The amount of net unrealized loss, net of tax, related to the Company’s cash flow hedges under SFAS No. 133 consisted of the following at September 30, 2008 and December 31, 2007:

(Dollars in Millions, net of tax)
September 30,
2008
December 31,
2007
Other comprehensive income – unrealized loss
$  (31.5)
$  (3.4)

The following table presents the fair value of derivative hedges of natural gas contracts to serve natural gas customers at September 30, 2008 and December 31, 2007:
 
   
Gas
Derivatives
 
(Dollars in Millions)
 
September 30,
2008
   
December 31,
2007
 
Short-term asset
  $ 12.9     $ 6.0  
Long-term asset
    3.8       5.3  
Total assets
  $ 16.7     $ 11.3  
                 
Short-term liability
  $ 112.1     $ 17.3  
Long-term liability
    37.3       --  
Total liabilities
  $ 149.4     $ 17.3  

At September 30, 2008, the Company had total assets of $16.7 million and total liabilities of $149.4 million related to hedges of natural gas contracts to serve natural gas customers.  All mark-to-market adjustments relating to the natural gas business have been reclassified to a deferred account in accordance with SFAS No. 71 due to the PGA mechanism.  All increases and decreases in the cost of natural gas supply are passed on to customers with the PGA mechanism.  As the gains and losses on the hedges are realized in future periods, they will be recorded as natural gas costs under the PGA mechanism.
 
(4)  
Fair Value Measurements
 
As defined in SFAS No. 157, fair value is the price that would be received to sell an asset or paid to transfer a liability in an orderly transaction between market participants at the measurement date (exit price).  However, as permitted under SFAS No. 157, the Company utilizes a mid-market pricing convention (the mid-point price between bid and ask prices) as a practical expedient for valuing the majority of its assets and liabilities measured and reported at fair value.  The Company utilizes market data or assumptions that market participants would use in pricing the asset or liability, including assumptions about risk and the risks inherent in the inputs to the valuation technique.  These inputs can be readily observable, market corroborated or generally unobservable.  The Company primarily applies the market approach for recurring fair value measurements and endeavors to utilize the best available information.  Accordingly, the Company utilizes valuation techniques that maximize the use of observable inputs and minimize the use of unobservable inputs.
The Company values derivative instruments based on daily quoted prices from an independent external pricing service.  When external quoted market prices are not available for derivative contracts, PSE uses a valuation model that uses volatility assumptions relating to future energy prices based on specific energy markets and utilizes externally available forward market price curves.  All derivative instruments are sensitive to market price fluctuations that can occur on a daily basis.  The Company is focused on commodity price exposure and risks associated with volumetric variability in the natural gas and electric portfolios.  It is not engaged in the business of assuming risk for the purpose of speculative trading.  The Company hedges open natural gas and electric positions to reduce both the portfolio risk and the volatility risk in prices.  The exposure position is determined by using a probabilistic risk system that models 100 scenarios of how the Company’s natural gas and power portfolios will perform under various weather, hydro and unit performance conditions.  PSE has not made any material changes during the reporting period to those techniques or models.
The Company is able to classify fair value balances based on the observability of those inputs.  SFAS No. 157 establishes a fair value hierarchy that prioritizes the inputs used to measure fair value.  The hierarchy gives the highest priority to unadjusted quoted prices in active markets for identical assets or liabilities (Level 1 measurement) and the lowest priority to unobservable inputs (Level 3 measurement).  The three levels of the fair value hierarchy defined by SFAS No. 157 are as follows:

Level 1 – Quoted prices are available in active markets for identical assets or liabilities as of the reporting date.  Active markets are those in which transactions for the asset or liability occur in sufficient frequency and volume to provide pricing information on an ongoing basis.  Level 1 primarily consists of financial instruments such as exchange-traded derivatives and listed equities.

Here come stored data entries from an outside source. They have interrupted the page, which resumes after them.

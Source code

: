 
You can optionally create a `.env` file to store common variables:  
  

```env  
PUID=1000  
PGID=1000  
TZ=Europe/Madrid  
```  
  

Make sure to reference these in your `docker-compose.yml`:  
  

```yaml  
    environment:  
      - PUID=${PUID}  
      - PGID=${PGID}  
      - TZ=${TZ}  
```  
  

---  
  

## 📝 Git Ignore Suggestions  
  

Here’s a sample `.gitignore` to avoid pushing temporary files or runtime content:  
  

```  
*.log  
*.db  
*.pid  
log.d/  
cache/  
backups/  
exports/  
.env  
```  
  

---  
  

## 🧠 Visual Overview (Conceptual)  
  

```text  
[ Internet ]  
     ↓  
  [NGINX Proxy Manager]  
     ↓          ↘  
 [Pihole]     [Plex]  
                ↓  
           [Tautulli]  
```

Equity securities that are also classified as cash equivalents are considered Level 1 if there are unadjusted quoted prices in active markets for identical assets or liabilities.

Level 2 – Pricing inputs are other than quoted prices in active markets included in Level 1, which are either directly or indirectly observable as of the reported date.  Level 2 includes those financial instruments that are valued using models or other valuation methodologies.  These models are primarily industry-standard models that consider various assumptions, including quoted forward prices for commodities, time value, volatility factors, and current market and contractual prices for the underlying instruments, as well as other relevant economic measures.  Substantially all of these assumptions are observable in the marketplace throughout the full term of the instrument, can be derived from observable data or are supported by observable levels at which transactions are executed in the marketplace.  Instruments in this category include non-exchange-traded derivatives such as over the counter forwards and options.

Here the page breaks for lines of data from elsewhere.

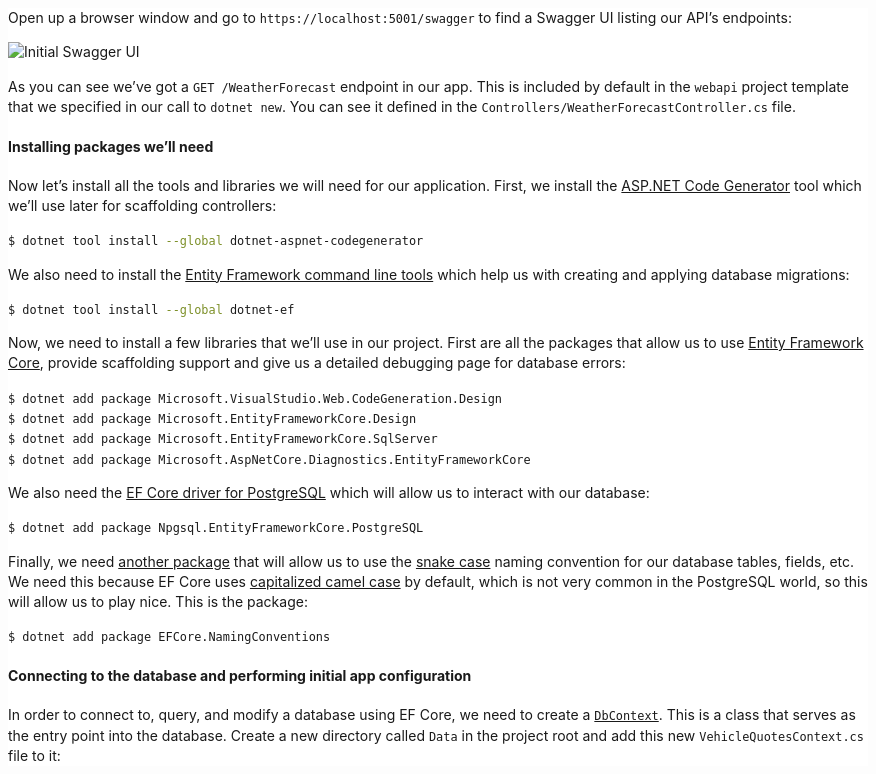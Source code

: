 Open up a browser window and go to `https://localhost:5001/swagger` to find a Swagger UI listing our API’s endpoints:

![Initial Swagger UI](/blog/2021/07/dotnet-5-web-api/initial-swagger.png)

As you can see we’ve got a `GET /WeatherForecast` endpoint in our app. This is included by default in the `webapi` project template that we specified in our call to `dotnet new`. You can see it defined in the `Controllers/WeatherForecastController.cs` file.

#### Installing packages we’ll need

Now let’s install all the tools and libraries we will need for our application. First, we install the [ASP.NET Code Generator](https://www.nuget.org/packages/dotnet-aspnet-codegenerator/) tool which we’ll use later for scaffolding controllers:

```bash
$ dotnet tool install --global dotnet-aspnet-codegenerator
```

We also need to install the [Entity Framework command line tools](https://www.nuget.org/packages/dotnet-ef/) which help us with creating and applying database migrations:

```bash
$ dotnet tool install --global dotnet-ef
```

Now, we need to install a few libraries that we’ll use in our project. First are all the packages that allow us to use [Entity Framework Core](https://docs.microsoft.com/en-us/ef/), provide scaffolding support and give us a detailed debugging page for database errors:

```bash
$ dotnet add package Microsoft.VisualStudio.Web.CodeGeneration.Design
$ dotnet add package Microsoft.EntityFrameworkCore.Design
$ dotnet add package Microsoft.EntityFrameworkCore.SqlServer
$ dotnet add package Microsoft.AspNetCore.Diagnostics.EntityFrameworkCore
```

We also need the [EF Core driver for PostgreSQL](https://www.npgsql.org/efcore/) which will allow us to interact with our database:

```bash
$ dotnet add package Npgsql.EntityFrameworkCore.PostgreSQL
```

Finally, we need [another package](https://github.com/efcore/EFCore.NamingConventions) that will allow us to use the [snake case](https://en.wikipedia.org/wiki/Snake_case) naming convention for our database tables, fields, etc. We need this because EF Core uses [capitalized camel case](https://wiki.c2.com/?UpperCamelCase) by default, which is not very common in the PostgreSQL world, so this will allow us to play nice. This is the package:

```bash
$ dotnet add package EFCore.NamingConventions
```

#### Connecting to the database and performing initial app configuration

In order to connect to, query, and modify a database using EF Core, we need to create a [`DbContext`](https://docs.microsoft.com/en-us/ef/core/dbcontext-configuration/). This is a class that serves as the entry point into the database. Create a new directory called `Data` in the project root and add this new `VehicleQuotesContext.cs` file to it:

Level 3 – Pricing inputs include significant inputs that are generally less observable from objective sources.  These inputs may be used with internally developed methodologies that result in management’s best estimate of fair value.  Level 3 instruments include those that may be more structured or otherwise tailored to customers’ needs.  At each balance sheet date, the Company performs an analysis of all instruments subject to SFAS No. 157 and includes in Level 3 all of those whose fair value is based on significant unobservable inputs.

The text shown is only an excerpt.